I have to assume that my phone company thinks I’m too much of a moron to know when I’m talking to a computer instead of a human. Not a thought that endears them to me.
Talking to the software has actually made me nostalgic for calls to computer help lines and chatting with some charming young man in New Delhi. The accent may be impenetrable, and he may just be reading to me out of a database, but at least I know he’s real.
Incredibly, the organization that, for me, sets the standard for customer service is the government. No, really. I can hardly believe it myself, but there it is.
Because my daughter is in Austria this semester soaking up art and culture and visiting the places in Salzburg where they filmed The Sound of Music, I needed to make arrangements for her drivers license renewal and filing taxes.
At the state Department of Transportation, I got through directly to someone who personably and pleasantly answered my questions. I received the information I needed, and nobody tried to make me feel like an idiot for asking.
At the IRS, I experienced the most speedy, responsive and servicey service I’ve received maybe ever. The people I talked to gave me their name and badge number, told me exactly what they were doing if they had to stop talking to me for more than five seconds to do it, and repeatedly apologized for any delays, even though at no point did I have to sit through even a full chorus of “Guantanamera”. I was almost embarrassed to have federal employees try that hard to make me happy (almost--but I got over it).

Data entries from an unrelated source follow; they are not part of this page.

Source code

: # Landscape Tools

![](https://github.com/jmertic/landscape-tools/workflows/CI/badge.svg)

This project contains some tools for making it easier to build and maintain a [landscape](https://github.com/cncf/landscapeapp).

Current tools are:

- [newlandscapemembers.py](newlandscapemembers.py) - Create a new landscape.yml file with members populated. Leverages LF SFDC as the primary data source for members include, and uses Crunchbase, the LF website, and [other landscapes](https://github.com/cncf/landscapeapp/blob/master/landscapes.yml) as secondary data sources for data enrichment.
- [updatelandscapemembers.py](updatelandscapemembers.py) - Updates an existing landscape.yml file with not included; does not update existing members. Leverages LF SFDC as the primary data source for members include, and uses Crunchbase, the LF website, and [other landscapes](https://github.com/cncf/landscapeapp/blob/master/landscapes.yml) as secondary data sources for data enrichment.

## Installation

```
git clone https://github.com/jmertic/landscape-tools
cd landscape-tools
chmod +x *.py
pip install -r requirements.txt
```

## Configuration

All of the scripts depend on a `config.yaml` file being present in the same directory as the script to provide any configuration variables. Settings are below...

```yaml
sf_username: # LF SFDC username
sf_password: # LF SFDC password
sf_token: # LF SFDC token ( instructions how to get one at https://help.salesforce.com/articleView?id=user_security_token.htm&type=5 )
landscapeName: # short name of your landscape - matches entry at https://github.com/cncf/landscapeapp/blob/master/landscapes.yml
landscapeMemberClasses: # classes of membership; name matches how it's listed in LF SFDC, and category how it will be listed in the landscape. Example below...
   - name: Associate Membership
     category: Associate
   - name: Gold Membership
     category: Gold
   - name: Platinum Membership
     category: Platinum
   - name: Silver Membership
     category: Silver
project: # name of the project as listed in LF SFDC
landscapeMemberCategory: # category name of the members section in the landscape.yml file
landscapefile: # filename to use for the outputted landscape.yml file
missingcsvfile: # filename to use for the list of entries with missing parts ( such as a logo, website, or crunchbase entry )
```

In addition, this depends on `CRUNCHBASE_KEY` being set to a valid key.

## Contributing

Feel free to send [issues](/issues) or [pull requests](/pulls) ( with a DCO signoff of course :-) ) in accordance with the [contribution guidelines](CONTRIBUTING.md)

It seems that customer service may be a new wave. Home Depot was recently shocked when an on-line column complaining about their service generated 10,000 grumpy “Me too” responses. Their new CEO immediately set up a direct complaint line and e-mail address, plus creating an in-house task force to address service issues.
One can only hope that other corporate giants deduce that it might be a bad idea to save money by cutting staff until a store only has one employee per 62,000 customers.
It is a bit amazing to realize the degree to which we have to come to expect poor or non-existent service, the resignation with which we assume that whatever business we deal with will not be interested in helping us (and that’s before we get to the truly awful examples like health insurance companies who use poor, unresponsive service as a regular strategy to make more money).
Here’s one of the under-sold selling points of small businesses in a market like ours—deal with a business where you actually see a real face, talk to a real human, and get assistance as if you were not an enormous bother. It’s one of those clichés about small town life that’s true. Even if you’re dealing with someone who’s strange, obnoxious or cantankerous, you’re still dealing with a human, one person to another.